**The task**
Write the entries out again exactly; any picture among them gets left out.

**Material for this exercise**

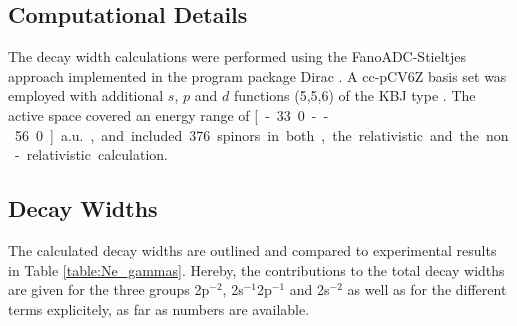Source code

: \subsection{Computational Details}
The decay width calculations were performed using the FanoADC-Stieltjes approach
implemented in the program package Dirac \cite{DIRAC13}.
A cc-pCV6Z basis set was employed with
additional $s$, $p$ and $d$ functions (5,5,6) of the \ac{KBJ} type \cite{Kaufmann89}.
The active space covered an energy range of \unit[-33.0 -- 56.0]{a.u.}, and included
376 spinors in both, the relativistic and the non-relativistic calculation.

\subsection{Decay Widths}
The calculated decay widths are outlined and compared to experimental
results in Table \ref{table:Ne_gammas}. Hereby, the contributions to the
total decay widths are given
for the three groups 2p$^{-2}$, 2s$^{-1}$2p$^{-1}$ and 2s$^{-2}$ as well
as for the different terms explicitely, as far as numbers are available.

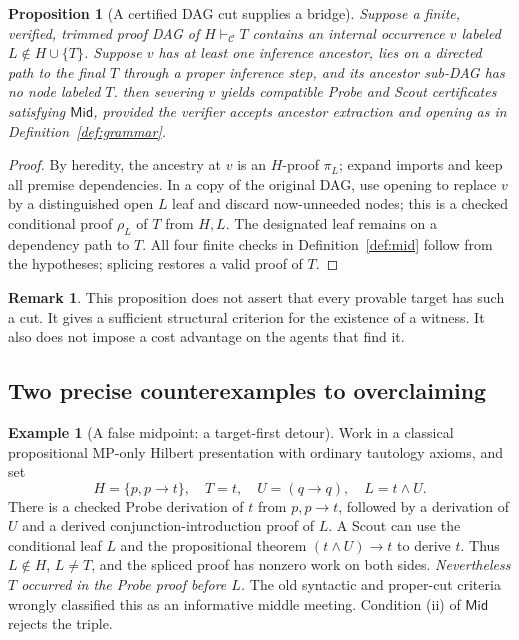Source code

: \documentclass[11pt,letterpaper]{article}
\newtheorem{proposition}[theorem]{Proposition}
\theoremstyle{definition}
\newtheorem{example}[theorem]{Example}
\newtheorem{remark}[theorem]{Remark}
\newcommand{\vdC}{\vdash_{\mathcal C}}
\newcommand{\Mid}{\mathsf{Mid}}
\begin{document}
\begin{proposition}[A certified DAG cut supplies a bridge]\label{prop:cut}
Suppose a finite, verified, trimmed proof DAG of $H\vdC T$ contains an
internal occurrence $v$ labeled $L\notin H\cup\{T\}$. Suppose $v$ has
at least one inference ancestor, lies on a directed path to the final
$T$ through a proper inference step, and its ancestor sub-DAG has no
node labeled $T$. then severing $v$ yields compatible Probe and Scout
certificates satisfying $\Mid$, provided the verifier accepts ancestor
extraction and opening as in Definition~\ref{def:grammar}.
\end{proposition}
\begin{proof}
By heredity, the ancestry at $v$ is an $H$-proof $\pi_L$; expand imports
and keep all premise dependencies. In a copy of the original DAG,
use opening to replace $v$ by a distinguished open $L$ leaf and discard now-unneeded
nodes; this is a checked conditional proof $\rho_L$ of $T$ from $H,L$.
The designated leaf remains on a dependency path to $T$. All four
finite checks in Definition~\ref{def:mid} follow from the hypotheses;
splicing restores a valid proof of $T$.
\end{proof}

\begin{remark}
This proposition does not assert that every provable target has such a
cut. It gives a sufficient structural criterion for the existence of a
witness. It also does not impose a cost advantage on the agents that find it.
\end{remark}

\subsection{Two precise counterexamples to overclaiming}
\begin{example}[A false midpoint: a target-first detour]\label{ex:detour}
Work in a classical propositional MP-only Hilbert presentation with
ordinary tautology axioms, and set
\[
 H=\{p,p\to t\},\quad T=t,\quad U=(q\to q),\quad L=t\land U.
\]
There is a checked Probe derivation of $t$ from $p,p\to t$, followed by
a derivation of $U$ and a derived conjunction-introduction proof of
$L$. A Scout can use the conditional leaf $L$ and the propositional
theorem $(t\land U)\to t$ to derive $t$. Thus $L\notin H$, $L\neq T$,
and the spliced proof has nonzero work on both sides. \emph{Nevertheless
$T$ occurred in the Probe proof before $L$.} The old syntactic and
proper-cut criteria wrongly classified this as an informative middle
meeting. Condition (ii) of $\Mid$ rejects the triple.
\end{example}
\end{document}
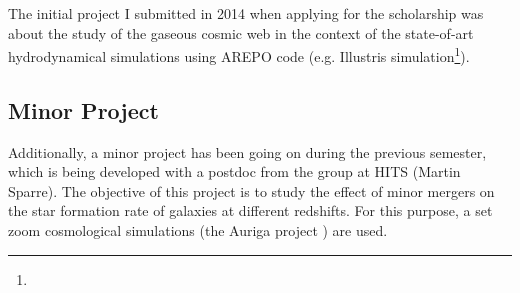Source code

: \documentclass[a4,useAMS,usenatbib,usegraphicx,12pt]{article}
\begin{document}
The initial project I submitted in 2014 when applying for the scholarship was
about the study of the gaseous cosmic web in the context of the state-of-art 
hydrodynamical simulations using AREPO code (e.g. Illustris simulation\footnote{}).



\subsection{Minor Project}

Additionally, a minor project has been going on during the previous semester, 
which is being developed with a postdoc from the group at HITS (Martin Sparre).
The objective of this project is to study the effect of minor mergers on the
star formation rate of galaxies at different redshifts. For this purpose, a set
zoom cosmological simulations (the Auriga project \citep{Grand16}) are used.


\newpage

\renewcommand{\bibname}{8\ \ \ \ Bibliography}
\small

\end{document}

**Solution to this problem**
Source code

: \subsection{Computational Details}
The decay width calculations were performed using the FanoADC-Stieltjes approach
implemented in the program package Dirac \cite{DIRAC13}.
A cc-pCV6Z basis set was employed with
additional $s$, $p$ and $d$ functions (5,5,6) of the \ac{KBJ} type \cite{Kaufmann89}.
The active space covered an energy range of \unit[-33.0 -- 56.0]{a.u.}, and included
376 spinors in both, the relativistic and the non-relativistic calculation.

\subsection{Decay Widths}
The calculated decay widths are outlined and compared to experimental
results in Table \ref{table:Ne_gammas}. Hereby, the contributions to the
total decay widths are given
for the three groups 2p$^{-2}$, 2s$^{-1}$2p$^{-1}$ and 2s$^{-2}$ as well
as for the different terms explicitely, as far as numbers are available.

Source code

: \documentclass[11pt,letterpaper]{article}
\newtheorem{proposition}[theorem]{Proposition}
\theoremstyle{definition}
\newtheorem{example}[theorem]{Example}
\newtheorem{remark}[theorem]{Remark}
\newcommand{\vdC}{\vdash_{\mathcal C}}
\newcommand{\Mid}{\mathsf{Mid}}
\begin{document}
\begin{proposition}[A certified DAG cut supplies a bridge]\label{prop:cut}
Suppose a finite, verified, trimmed proof DAG of $H\vdC T$ contains an
internal occurrence $v$ labeled $L\notin H\cup\{T\}$. Suppose $v$ has
at least one inference ancestor, lies on a directed path to the final
$T$ through a proper inference step, and its ancestor sub-DAG has no
node labeled $T$. then severing $v$ yields compatible Probe and Scout
certificates satisfying $\Mid$, provided the verifier accepts ancestor
extraction and opening as in Definition~\ref{def:grammar}.
\end{proposition}
\begin{proof}
By heredity, the ancestry at $v$ is an $H$-proof $\pi_L$; expand imports
and keep all premise dependencies. In a copy of the original DAG,
use opening to replace $v$ by a distinguished open $L$ leaf and discard now-unneeded
nodes; this is a checked conditional proof $\rho_L$ of $T$ from $H,L$.
The designated leaf remains on a dependency path to $T$. All four
finite checks in Definition~\ref{def:mid} follow from the hypotheses;
splicing restores a valid proof of $T$.
\end{proof}

\begin{remark}
This proposition does not assert that every provable target has such a
cut. It gives a sufficient structural criterion for the existence of a
witness. It also does not impose a cost advantage on the agents that find it.
\end{remark}

\subsection{Two precise counterexamples to overclaiming}
\begin{example}[A false midpoint: a target-first detour]\label{ex:detour}
Work in a classical propositional MP-only Hilbert presentation with
ordinary tautology axioms, and set
\[
 H=\{p,p\to t\},\quad T=t,\quad U=(q\to q),\quad L=t\land U.
\]
There is a checked Probe derivation of $t$ from $p,p\to t$, followed by
a derivation of $U$ and a derived conjunction-introduction proof of
$L$. A Scout can use the conditional leaf $L$ and the propositional
theorem $(t\land U)\to t$ to derive $t$. Thus $L\notin H$, $L\neq T$,
and the spliced proof has nonzero work on both sides. \emph{Nevertheless
$T$ occurred in the Probe proof before $L$.} The old syntactic and
proper-cut criteria wrongly classified this as an informative middle
meeting. Condition (ii) of $\Mid$ rejects the triple.
\end{example}
\end{document}
Source code

: \documentclass[a4,useAMS,usenatbib,usegraphicx,12pt]{article}
\begin{document}
The initial project I submitted in 2014 when applying for the scholarship was
about the study of the gaseous cosmic web in the context of the state-of-art 
hydrodynamical simulations using AREPO code (e.g. Illustris simulation\footnote{}).



\subsection{Minor Project}

Additionally, a minor project has been going on during the previous semester, 
which is being developed with a postdoc from the group at HITS (Martin Sparre).
The objective of this project is to study the effect of minor mergers on the
star formation rate of galaxies at different redshifts. For this purpose, a set
zoom cosmological simulations (the Auriga project \citep{Grand16}) are used.


\newpage

\renewcommand{\bibname}{8\ \ \ \ Bibliography}
\small

\end{document}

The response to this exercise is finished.